(Working data Opens)

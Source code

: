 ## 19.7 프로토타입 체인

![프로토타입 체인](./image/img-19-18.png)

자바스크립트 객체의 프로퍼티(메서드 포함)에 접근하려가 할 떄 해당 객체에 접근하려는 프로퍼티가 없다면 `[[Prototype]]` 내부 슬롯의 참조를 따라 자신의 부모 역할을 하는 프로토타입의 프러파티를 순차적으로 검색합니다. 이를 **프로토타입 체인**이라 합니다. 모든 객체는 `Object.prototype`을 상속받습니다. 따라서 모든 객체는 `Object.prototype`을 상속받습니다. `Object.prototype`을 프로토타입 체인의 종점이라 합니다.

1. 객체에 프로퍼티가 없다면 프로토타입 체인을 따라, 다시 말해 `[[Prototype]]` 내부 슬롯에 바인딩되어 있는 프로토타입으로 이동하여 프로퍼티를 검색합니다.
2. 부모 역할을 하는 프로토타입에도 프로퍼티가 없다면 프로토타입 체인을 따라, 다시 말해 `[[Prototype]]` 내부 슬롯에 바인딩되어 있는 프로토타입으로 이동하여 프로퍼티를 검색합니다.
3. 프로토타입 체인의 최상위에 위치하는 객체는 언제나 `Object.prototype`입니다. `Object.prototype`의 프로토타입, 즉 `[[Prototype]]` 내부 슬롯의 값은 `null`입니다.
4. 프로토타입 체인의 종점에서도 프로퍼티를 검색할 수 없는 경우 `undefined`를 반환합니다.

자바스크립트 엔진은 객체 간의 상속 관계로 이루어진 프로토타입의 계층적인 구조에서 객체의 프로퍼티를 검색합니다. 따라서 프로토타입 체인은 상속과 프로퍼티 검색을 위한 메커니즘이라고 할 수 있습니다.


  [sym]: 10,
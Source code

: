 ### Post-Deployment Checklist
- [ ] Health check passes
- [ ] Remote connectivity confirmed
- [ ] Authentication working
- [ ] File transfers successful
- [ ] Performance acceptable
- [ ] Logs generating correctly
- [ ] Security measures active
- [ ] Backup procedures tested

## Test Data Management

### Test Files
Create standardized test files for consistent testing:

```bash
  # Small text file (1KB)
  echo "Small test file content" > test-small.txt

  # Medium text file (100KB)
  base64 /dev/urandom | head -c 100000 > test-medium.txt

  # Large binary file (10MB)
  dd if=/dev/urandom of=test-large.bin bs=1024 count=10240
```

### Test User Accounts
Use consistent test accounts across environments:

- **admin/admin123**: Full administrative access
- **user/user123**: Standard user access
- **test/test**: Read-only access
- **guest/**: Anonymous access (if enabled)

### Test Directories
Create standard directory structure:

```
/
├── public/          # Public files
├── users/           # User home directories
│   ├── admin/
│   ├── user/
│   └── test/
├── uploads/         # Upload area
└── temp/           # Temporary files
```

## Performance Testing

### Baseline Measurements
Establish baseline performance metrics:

(Working data Closes)

- **Aim of the task**:
From the line that contains "Create standard directory" through the final line of the material, copy every line exactly, including both ends.

- **Your solution**:
Create standard directory structure:

```
/
├── public/          # Public files
├── users/           # User home directories
│   ├── admin/
│   ├── user/
│   └── test/
├── uploads/         # Upload area
└── temp/           # Temporary files
```

## Performance Testing

### Baseline Measurements
Establish baseline performance metrics:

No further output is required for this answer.